How Anti-Doping Labs Detect Peptide Drugs in Athletes
Anti-doping labs can detect a wide range of banned peptides — from growth hormone releasers to EPO — but routine testing still lags behind research capabilities.
Quick Facts
What This Study Found
Anti-doping laboratories have developed multiple analytical methods to detect a wide range of peptide drugs in athlete samples. These include chromatographic-mass spectrometric, electrophoretic, immunological, and combined approaches capable of identifying peptides across all molecular sizes.
Low-molecular-weight peptides detected include growth hormone-releasing peptides (GHRPs), ARA-290, TB-500, AOD-9604, CJC-1295, desmopressin, LH-releasing hormones, and synacthen. Intermediate-sized peptides include insulins, IGF-1 and analogs, mechano growth factor, growth hormone, hCG, and erythropoietin. Larger peptides like stamulumab can also be detected.

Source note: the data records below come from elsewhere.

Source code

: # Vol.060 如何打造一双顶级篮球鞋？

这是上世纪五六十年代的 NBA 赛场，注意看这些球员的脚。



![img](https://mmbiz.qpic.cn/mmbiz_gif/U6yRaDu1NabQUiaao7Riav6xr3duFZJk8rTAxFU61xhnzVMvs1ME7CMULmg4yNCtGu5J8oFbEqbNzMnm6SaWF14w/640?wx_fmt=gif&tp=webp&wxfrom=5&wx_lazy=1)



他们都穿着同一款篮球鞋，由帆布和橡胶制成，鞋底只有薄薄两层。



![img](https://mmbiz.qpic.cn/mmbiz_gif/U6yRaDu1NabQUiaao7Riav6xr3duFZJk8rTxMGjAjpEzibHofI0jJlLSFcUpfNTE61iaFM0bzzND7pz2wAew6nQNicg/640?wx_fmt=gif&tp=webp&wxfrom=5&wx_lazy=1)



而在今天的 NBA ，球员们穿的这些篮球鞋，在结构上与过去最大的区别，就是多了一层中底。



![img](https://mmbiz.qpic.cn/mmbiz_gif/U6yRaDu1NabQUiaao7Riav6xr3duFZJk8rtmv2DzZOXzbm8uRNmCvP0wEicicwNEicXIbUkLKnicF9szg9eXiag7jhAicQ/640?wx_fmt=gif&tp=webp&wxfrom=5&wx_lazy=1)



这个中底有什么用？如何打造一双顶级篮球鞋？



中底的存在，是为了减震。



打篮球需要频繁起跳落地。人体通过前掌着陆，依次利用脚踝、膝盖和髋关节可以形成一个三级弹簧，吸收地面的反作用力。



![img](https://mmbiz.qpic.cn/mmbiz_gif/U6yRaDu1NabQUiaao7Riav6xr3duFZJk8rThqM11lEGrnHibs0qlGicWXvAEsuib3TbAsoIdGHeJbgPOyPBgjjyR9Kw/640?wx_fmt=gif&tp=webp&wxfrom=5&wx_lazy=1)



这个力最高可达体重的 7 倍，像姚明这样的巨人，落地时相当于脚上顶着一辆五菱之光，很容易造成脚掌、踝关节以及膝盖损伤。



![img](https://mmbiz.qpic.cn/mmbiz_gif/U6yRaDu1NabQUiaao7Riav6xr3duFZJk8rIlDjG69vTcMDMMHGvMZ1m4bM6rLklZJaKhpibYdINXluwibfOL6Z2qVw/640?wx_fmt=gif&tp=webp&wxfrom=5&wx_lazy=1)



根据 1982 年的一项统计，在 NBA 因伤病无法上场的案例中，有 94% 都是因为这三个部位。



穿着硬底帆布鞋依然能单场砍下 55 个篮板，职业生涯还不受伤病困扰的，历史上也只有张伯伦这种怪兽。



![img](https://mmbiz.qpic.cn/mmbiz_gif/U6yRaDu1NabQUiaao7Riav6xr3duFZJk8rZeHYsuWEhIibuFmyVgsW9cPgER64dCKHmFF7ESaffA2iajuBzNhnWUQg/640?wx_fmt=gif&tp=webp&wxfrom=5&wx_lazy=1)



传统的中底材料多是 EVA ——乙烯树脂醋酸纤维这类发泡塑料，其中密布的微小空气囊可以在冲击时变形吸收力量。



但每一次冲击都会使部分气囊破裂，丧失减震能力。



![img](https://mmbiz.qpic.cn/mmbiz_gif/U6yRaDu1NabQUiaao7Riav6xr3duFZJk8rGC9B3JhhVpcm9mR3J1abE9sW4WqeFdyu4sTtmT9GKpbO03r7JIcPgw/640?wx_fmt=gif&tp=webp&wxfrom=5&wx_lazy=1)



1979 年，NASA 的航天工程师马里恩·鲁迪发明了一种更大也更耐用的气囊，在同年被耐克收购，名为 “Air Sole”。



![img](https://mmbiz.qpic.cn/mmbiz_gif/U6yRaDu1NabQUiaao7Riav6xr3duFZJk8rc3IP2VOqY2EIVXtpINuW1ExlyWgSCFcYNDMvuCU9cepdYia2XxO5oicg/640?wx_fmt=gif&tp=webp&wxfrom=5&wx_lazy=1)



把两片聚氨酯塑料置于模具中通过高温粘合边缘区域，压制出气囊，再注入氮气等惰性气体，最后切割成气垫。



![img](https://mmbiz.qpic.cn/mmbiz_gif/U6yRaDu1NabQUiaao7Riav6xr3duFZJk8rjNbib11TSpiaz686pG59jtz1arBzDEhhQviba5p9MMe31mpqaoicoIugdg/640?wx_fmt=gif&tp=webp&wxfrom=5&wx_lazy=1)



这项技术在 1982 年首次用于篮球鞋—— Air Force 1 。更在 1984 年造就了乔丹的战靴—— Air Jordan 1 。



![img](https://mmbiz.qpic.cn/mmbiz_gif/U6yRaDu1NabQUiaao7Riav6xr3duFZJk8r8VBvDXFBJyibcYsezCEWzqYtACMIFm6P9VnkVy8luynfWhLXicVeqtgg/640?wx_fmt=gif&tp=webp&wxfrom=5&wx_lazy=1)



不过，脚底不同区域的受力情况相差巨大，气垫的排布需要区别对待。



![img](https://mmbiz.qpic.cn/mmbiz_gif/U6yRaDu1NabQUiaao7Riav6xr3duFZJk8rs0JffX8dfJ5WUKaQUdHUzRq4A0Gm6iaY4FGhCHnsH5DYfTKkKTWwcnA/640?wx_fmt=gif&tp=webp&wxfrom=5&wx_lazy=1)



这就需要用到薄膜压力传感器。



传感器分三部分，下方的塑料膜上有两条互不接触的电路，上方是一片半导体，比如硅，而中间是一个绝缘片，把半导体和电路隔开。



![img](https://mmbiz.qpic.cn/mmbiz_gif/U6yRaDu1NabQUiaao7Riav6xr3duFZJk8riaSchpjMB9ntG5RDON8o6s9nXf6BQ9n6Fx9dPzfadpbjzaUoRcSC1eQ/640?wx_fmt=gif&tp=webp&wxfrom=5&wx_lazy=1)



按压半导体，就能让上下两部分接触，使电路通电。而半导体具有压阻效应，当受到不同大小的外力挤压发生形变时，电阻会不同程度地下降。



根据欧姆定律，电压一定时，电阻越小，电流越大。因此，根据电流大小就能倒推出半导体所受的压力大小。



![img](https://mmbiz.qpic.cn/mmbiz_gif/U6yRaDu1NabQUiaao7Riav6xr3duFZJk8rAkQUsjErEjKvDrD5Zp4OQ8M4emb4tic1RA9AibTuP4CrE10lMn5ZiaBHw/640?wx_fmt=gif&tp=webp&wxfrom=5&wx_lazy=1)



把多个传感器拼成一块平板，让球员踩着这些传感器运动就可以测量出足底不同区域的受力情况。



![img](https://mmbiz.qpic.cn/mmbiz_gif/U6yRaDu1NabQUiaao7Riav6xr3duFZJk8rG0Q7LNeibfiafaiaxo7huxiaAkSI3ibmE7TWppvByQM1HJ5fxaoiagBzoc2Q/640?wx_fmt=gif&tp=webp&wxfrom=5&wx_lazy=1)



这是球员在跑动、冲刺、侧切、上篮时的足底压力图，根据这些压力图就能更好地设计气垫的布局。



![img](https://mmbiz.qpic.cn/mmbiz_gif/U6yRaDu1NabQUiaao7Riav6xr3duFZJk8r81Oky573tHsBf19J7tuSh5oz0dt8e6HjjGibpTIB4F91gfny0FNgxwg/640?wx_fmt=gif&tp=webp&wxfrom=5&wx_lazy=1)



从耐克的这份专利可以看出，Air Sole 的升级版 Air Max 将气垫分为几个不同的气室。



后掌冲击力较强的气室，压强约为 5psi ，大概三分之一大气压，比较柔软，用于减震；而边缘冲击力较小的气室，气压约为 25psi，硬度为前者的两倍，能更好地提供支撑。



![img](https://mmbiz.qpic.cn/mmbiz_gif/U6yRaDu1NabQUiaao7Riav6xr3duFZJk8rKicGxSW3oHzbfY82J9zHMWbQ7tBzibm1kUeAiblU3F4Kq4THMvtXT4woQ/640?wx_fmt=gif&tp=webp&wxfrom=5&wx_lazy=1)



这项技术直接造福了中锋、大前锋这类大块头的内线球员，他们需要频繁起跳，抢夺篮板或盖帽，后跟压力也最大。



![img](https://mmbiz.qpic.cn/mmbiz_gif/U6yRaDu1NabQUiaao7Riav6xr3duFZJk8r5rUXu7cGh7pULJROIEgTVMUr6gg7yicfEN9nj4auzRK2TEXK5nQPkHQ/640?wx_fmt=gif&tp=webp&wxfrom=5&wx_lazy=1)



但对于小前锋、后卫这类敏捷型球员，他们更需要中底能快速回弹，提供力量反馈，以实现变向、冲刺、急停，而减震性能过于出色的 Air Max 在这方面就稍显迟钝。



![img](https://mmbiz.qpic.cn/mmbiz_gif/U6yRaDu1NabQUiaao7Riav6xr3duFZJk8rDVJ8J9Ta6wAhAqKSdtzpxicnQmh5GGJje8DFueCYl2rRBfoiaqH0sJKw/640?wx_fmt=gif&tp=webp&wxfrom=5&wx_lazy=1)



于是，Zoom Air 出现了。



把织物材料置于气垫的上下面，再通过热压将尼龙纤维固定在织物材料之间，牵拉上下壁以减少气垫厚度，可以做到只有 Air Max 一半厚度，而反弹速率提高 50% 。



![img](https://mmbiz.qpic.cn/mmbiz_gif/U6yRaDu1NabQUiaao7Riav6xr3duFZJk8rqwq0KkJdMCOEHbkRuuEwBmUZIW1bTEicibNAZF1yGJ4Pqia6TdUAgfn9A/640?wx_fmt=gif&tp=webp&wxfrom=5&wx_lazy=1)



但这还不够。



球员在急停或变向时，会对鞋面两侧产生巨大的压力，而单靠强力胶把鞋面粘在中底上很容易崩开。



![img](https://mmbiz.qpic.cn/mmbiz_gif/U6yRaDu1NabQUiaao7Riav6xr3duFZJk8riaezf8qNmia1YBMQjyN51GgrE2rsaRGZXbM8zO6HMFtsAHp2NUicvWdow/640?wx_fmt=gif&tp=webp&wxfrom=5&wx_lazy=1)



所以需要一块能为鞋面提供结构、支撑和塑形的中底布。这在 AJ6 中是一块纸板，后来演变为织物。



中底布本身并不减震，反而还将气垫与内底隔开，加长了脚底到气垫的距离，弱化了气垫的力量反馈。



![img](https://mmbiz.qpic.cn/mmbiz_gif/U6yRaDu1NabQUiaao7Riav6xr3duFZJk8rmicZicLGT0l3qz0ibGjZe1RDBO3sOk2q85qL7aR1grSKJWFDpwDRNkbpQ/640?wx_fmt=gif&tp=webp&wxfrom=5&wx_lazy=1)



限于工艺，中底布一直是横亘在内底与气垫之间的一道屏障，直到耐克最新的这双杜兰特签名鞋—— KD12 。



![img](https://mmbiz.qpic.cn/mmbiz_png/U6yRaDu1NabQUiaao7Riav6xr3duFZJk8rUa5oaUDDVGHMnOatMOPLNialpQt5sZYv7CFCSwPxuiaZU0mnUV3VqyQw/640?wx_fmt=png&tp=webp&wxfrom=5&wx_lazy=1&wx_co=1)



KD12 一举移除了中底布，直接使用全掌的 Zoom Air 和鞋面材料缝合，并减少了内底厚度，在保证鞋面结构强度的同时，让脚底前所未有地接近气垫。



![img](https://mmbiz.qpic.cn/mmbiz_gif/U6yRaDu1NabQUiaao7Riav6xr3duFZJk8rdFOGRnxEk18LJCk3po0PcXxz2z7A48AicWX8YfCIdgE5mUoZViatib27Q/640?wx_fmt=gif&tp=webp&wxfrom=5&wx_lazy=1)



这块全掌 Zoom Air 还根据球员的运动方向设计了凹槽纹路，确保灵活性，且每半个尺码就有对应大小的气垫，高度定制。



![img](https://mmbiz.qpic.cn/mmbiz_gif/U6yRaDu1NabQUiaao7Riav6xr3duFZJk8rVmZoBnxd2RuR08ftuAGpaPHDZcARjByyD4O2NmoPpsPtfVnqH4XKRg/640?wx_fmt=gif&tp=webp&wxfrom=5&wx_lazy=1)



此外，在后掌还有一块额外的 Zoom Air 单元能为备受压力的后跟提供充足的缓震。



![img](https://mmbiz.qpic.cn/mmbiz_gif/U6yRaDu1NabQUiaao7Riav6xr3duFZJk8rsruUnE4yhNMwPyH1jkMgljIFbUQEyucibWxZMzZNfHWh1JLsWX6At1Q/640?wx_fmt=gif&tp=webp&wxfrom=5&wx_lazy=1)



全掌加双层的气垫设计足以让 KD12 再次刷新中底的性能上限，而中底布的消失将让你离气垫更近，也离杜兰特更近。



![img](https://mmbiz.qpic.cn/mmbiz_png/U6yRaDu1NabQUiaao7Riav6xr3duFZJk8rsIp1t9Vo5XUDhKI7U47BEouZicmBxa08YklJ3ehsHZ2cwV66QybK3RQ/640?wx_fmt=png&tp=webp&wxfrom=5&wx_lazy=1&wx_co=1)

However, a significant gap remained between what was technically possible in research settings and what could be reliably implemented in routine daily testing of athlete samples.
Key Numbers
Blood, serum, and urine tested · Lower MW peptides: GHRPs, TB-500, AOD-9604, CJC-1295 · Mid MW: insulins, IGF-1, GH, EPO · Higher MW: stamulumab
How They Did This
This is an expert review published in Expert Review of Proteomics that surveys the analytical methods used by anti-doping laboratories to detect peptidic drugs. It covers chromatographic-mass spectrometric techniques, electrophoretic methods, immunological assays, and combined approaches, categorizing detectable peptides by molecular weight.
Why This Research Matters
Peptide doping represents one of the most challenging detection problems in sports drug testing. Unlike traditional small-molecule drugs, peptides are present at extremely low concentrations, are rapidly degraded in the body, and often closely resemble natural human proteins. This review catalogues the state of detection science as of 2014, revealing both the impressive range of peptides that anti-doping labs could identify and the practical limitations preventing comprehensive routine testing.
The Bigger Picture
This review captures a critical period in anti-doping science when peptide use among athletes was rapidly expanding while detection methods were still catching up. Many of the peptides mentioned — TB-500, CJC-1295, AOD-9604, GHRPs — remain popular in underground sports doping and grey-market peptide sales. Since 2014, WADA has expanded its prohibited list and detection methods have improved, but the fundamental challenge of detecting rapidly-degraded, low-concentration peptides in biological samples persists.
What This Study Doesn't Tell Us
As a 2014 review, the detection landscape has evolved significantly with newer mass spectrometry techniques and expanded WADA prohibited lists. The review acknowledges a gap between research-grade detection capability and routine laboratory practice. It does not quantify false positive/negative rates for specific assays.
Questions This Raises
- ?Has the gap between research-grade and routine anti-doping peptide detection been closed since 2014?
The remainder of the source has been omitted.